Writing a GenStage producer for AWS SQS

February 1, 2017

When I first saw GenStage I thought it would be a great fit for processing messages from an AWS SQS queue. This is something I’ve done a bit of in other languages, but elixir and particularly GenStage gives a nice abstraction for this type of problem.

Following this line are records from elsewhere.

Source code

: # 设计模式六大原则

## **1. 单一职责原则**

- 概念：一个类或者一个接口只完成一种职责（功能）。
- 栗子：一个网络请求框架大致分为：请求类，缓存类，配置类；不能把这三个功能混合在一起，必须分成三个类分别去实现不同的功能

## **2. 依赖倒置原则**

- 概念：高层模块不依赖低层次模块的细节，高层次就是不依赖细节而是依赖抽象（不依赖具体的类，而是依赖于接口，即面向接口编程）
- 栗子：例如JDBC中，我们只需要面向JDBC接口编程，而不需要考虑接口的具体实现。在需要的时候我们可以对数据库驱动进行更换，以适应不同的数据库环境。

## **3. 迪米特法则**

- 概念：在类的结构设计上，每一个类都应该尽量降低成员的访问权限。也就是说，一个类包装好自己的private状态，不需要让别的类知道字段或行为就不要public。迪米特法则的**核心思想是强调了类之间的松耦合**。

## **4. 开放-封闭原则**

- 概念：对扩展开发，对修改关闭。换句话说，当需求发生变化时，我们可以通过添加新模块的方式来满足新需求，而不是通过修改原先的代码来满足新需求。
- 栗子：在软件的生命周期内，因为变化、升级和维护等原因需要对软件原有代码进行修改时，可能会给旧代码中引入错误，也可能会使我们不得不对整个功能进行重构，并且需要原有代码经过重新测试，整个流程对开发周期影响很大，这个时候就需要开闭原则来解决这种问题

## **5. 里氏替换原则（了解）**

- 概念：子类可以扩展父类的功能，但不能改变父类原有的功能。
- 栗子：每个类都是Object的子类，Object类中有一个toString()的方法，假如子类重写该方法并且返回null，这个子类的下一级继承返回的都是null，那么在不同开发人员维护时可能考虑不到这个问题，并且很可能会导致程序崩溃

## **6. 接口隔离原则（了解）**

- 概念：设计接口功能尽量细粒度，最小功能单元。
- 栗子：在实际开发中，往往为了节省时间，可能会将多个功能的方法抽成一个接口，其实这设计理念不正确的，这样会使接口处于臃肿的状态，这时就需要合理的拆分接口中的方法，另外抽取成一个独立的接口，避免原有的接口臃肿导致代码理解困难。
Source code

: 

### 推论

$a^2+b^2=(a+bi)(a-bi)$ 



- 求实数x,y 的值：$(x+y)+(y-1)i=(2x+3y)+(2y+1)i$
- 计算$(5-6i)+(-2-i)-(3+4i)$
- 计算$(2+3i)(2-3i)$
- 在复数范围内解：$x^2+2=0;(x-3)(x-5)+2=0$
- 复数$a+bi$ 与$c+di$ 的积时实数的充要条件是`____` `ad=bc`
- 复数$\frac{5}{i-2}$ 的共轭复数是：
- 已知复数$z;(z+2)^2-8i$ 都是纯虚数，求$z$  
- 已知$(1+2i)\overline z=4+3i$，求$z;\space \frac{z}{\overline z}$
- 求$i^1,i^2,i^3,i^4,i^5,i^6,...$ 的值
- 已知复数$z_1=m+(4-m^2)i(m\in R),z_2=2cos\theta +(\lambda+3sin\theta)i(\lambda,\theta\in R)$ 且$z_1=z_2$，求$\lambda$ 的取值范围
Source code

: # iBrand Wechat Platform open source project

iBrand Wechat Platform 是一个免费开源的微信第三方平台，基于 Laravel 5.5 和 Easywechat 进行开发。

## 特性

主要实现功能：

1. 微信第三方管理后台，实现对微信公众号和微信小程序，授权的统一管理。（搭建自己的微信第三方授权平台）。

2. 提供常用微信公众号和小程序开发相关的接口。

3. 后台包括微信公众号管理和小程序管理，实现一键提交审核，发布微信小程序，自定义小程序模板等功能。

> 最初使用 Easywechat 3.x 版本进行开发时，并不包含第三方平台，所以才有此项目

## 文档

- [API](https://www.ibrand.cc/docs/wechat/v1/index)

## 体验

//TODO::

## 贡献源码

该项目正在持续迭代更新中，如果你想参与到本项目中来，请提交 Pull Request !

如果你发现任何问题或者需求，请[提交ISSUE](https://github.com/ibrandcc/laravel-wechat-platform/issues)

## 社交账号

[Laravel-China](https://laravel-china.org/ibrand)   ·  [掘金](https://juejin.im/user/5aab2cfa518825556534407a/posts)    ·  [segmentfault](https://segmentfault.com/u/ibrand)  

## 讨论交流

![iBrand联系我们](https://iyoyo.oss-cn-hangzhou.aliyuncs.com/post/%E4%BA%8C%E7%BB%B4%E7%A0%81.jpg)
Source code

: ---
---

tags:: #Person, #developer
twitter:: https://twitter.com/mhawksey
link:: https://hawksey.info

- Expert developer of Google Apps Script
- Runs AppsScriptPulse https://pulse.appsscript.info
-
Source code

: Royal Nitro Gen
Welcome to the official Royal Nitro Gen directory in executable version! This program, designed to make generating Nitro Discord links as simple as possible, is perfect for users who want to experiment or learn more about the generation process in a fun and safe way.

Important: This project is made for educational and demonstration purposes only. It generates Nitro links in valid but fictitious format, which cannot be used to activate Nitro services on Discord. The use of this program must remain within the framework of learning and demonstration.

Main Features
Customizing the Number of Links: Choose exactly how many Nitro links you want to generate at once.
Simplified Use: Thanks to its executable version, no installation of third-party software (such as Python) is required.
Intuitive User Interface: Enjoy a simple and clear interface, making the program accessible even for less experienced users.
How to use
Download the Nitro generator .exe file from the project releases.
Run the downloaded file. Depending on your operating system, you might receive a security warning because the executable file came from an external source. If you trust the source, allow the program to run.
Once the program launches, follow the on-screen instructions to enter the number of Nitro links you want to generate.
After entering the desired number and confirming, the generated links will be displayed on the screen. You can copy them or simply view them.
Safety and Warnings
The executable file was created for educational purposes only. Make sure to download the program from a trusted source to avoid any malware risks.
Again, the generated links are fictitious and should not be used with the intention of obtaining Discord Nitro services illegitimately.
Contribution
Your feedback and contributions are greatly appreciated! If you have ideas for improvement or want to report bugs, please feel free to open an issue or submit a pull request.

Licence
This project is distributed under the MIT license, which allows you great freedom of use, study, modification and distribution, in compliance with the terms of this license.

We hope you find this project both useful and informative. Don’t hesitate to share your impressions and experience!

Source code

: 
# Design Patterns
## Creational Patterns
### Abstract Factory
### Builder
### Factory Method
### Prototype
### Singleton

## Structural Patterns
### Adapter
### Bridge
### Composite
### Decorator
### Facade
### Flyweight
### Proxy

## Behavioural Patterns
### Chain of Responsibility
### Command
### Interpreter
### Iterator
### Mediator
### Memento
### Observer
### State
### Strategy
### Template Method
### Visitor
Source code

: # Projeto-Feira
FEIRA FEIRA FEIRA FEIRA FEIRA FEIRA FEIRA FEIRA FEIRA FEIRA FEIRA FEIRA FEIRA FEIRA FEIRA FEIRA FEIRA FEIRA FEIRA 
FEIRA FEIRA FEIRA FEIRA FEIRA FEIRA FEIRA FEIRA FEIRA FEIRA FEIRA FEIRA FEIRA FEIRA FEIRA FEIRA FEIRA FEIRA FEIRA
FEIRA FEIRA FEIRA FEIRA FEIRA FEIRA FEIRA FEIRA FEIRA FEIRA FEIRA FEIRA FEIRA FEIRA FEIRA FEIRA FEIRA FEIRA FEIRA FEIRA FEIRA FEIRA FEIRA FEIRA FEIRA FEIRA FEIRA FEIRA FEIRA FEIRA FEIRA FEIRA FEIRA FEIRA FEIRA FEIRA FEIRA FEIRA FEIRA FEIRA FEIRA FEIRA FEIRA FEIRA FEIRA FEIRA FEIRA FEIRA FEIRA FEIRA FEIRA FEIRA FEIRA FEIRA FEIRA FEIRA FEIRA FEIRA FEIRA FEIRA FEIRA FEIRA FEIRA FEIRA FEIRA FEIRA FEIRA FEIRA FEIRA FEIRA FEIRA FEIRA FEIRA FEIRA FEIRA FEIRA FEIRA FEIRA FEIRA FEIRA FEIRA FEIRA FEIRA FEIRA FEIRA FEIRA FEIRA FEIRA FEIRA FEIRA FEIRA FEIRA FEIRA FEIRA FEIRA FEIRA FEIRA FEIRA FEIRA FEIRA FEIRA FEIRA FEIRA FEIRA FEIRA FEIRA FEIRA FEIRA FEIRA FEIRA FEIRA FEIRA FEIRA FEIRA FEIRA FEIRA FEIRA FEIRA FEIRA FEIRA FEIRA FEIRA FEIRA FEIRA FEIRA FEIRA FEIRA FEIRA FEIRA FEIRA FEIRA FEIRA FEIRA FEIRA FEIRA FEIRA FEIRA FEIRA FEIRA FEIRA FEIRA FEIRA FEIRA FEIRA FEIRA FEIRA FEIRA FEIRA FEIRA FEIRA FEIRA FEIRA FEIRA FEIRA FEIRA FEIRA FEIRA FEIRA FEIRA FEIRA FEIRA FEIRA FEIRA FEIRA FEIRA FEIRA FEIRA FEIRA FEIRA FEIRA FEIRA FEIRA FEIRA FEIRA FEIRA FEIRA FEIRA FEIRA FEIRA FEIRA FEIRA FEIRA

For the purpose of this post I’m going to ignore the actual processing of the messages from SQS queue (consumer GenStage) and only focus on writing a GenStage producer that gets data from a SQS queue.

Before we start we will want to add some dependencies to our project:

def deps do
  [
    {:ex_aws, "~> 1.1.0"},
    {:poison, ">= 1.2.0"},
    {:hackney, "~> 1.6"},
    {:sweet_xml, "~> 0.6"},
    {:gen_stage, "~> 0.11.0"},
  ]
end

ex_aws: we’ll use this to interact with AWS and specifically the SQS queue
hackney: Used by ExAws to make http requests to AWS
poison: Needed by ExAWS for JSON decoding/encoding
sweet_xml: SQS API responses are in XML 😦, but with this installed ExAws will handle parsing responses into Maps
gen_stage: the thing we are here for 😃

You will also need to configure ex_aws and you should look at the Getting Started section of the ex_aws docs.

SQS will default to us-east-1 region, but this and other setting can be changed in the config.

So now lets get started writing our GenStage producer.

defmodule SQSProducer do
  use GenStage

  def start_link(sqs_queue_name, opts \\ []) do
    GenStage.start_link(__MODULE__, sqs_queue_name, opts)
  end

This is a pretty bare-bones start_link definition, we pass the module and the SQS queue name that we will be getting messages from. Then we also take options for the GenStage process.

Next we need out init function that will setup the state of our process as a map with the SQS queue name.

  def init(sqs_queue_name) do
    {:producer, %{queue: queue_name}}
  end

Now we can start on our GenStage implementation. The simplest and most naive approach would be to directly get messages from SQS every time we receive demand.

def handle_demand(incoming_demand, state) do
  aws_resp = ExAws.SQS.receive_message(
    state.queue,
    max_number_of_messages: min(state.demand, incoming_demand)
  )
  |> ExAws.request

  messages = case aws_resp do
    {:ok, resp} ->
      resp.body.messages
    {:error, reason} ->
      []
  end

  {:noreply, messages, state}
end

For production use we would not just ignore errors like we are doing here, we would also likely refactor the getting of message to its own function. But what else is wrong here?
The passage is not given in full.